━━━━━ Task inputs
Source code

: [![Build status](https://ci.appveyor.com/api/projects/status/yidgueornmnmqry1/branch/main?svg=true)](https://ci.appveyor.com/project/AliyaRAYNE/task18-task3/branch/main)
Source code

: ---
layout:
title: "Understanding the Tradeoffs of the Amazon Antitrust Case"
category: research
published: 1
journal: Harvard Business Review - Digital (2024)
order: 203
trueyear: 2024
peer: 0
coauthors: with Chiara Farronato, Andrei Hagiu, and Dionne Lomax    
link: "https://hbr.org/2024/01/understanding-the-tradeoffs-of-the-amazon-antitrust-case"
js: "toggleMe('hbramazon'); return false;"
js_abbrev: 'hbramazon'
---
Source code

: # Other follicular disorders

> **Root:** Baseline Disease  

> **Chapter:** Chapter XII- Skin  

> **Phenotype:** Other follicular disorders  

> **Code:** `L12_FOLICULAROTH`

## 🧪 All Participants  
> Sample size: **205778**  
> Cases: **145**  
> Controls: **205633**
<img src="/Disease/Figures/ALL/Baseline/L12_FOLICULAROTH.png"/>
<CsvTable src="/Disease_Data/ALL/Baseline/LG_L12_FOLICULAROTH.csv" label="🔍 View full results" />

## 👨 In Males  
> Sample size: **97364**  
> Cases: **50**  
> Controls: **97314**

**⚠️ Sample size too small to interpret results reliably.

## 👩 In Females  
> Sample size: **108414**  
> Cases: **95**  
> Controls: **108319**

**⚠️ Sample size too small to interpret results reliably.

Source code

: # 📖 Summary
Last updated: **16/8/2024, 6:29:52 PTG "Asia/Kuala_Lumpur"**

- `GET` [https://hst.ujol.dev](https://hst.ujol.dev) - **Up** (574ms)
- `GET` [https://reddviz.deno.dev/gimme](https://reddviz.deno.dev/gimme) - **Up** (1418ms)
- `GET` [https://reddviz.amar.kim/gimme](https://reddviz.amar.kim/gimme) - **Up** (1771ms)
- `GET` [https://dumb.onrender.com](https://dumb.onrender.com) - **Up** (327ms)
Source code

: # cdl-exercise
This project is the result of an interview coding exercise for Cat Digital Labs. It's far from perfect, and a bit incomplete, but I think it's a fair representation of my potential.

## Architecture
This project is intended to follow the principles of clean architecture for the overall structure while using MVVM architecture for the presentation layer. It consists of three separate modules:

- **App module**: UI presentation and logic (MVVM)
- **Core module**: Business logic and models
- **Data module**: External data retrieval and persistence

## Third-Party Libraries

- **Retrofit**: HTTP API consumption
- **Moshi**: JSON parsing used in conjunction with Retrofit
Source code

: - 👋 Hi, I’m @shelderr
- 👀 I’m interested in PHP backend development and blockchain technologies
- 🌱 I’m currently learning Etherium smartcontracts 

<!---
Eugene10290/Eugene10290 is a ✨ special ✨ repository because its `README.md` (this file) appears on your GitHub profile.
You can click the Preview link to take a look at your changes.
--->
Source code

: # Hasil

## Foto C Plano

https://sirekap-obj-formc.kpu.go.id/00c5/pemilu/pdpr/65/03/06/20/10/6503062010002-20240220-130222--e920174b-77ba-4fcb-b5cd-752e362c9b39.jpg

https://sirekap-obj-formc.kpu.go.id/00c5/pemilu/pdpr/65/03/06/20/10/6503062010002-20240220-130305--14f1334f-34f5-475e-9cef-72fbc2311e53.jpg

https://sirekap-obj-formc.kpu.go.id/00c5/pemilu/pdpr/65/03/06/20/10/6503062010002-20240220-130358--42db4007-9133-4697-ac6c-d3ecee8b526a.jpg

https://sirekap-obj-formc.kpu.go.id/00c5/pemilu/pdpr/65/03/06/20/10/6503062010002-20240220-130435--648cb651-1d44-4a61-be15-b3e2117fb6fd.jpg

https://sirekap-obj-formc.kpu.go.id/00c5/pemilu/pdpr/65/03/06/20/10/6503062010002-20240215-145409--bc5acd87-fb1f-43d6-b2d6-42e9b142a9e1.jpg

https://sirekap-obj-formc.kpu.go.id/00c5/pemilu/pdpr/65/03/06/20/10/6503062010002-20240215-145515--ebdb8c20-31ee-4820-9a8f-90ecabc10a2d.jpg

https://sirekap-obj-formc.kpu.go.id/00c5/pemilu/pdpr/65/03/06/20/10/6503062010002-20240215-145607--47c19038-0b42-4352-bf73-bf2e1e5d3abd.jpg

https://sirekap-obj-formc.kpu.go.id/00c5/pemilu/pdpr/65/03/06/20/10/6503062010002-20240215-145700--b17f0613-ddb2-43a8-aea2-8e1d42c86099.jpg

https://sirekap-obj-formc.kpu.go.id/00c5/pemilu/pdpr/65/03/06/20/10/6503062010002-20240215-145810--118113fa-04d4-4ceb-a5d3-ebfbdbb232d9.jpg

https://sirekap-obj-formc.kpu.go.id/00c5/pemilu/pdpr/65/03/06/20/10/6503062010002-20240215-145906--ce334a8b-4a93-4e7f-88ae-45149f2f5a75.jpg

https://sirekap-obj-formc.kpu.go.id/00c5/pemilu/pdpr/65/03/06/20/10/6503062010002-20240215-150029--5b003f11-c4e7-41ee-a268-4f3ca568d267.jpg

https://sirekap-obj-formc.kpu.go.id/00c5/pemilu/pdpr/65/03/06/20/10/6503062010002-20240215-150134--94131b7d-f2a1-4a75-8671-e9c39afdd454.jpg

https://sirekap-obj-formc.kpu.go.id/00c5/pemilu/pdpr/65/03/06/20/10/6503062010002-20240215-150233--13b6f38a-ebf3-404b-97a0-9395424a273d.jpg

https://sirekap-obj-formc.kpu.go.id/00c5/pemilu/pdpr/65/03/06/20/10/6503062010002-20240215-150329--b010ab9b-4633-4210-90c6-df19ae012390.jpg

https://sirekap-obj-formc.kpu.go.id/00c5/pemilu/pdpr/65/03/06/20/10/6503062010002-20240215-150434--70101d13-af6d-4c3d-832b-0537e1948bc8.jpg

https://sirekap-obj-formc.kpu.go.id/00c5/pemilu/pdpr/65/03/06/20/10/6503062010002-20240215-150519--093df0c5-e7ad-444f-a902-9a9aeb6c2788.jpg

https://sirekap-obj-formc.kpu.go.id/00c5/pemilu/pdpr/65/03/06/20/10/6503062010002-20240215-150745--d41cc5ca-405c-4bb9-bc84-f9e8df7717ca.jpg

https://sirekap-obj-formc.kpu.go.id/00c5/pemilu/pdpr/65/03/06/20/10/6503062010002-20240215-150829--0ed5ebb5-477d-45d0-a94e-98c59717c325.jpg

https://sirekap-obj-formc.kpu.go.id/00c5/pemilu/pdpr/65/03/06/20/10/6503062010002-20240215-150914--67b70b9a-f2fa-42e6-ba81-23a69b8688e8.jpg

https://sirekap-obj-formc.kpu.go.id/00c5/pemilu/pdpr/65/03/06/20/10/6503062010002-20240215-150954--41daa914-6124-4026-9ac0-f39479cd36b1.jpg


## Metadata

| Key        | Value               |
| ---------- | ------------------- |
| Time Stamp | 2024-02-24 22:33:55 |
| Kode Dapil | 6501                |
━━━━━━━━━━
Find the string "gimme" in the listing and copy every line in which it occurs.

- `GET` [https://reddviz.deno.dev/gimme](https://reddviz.deno.dev/gimme) - **Up** (1418ms)
- `GET` [https://reddviz.amar.kim/gimme](https://reddviz.amar.kim/gimme) - **Up** (1771ms)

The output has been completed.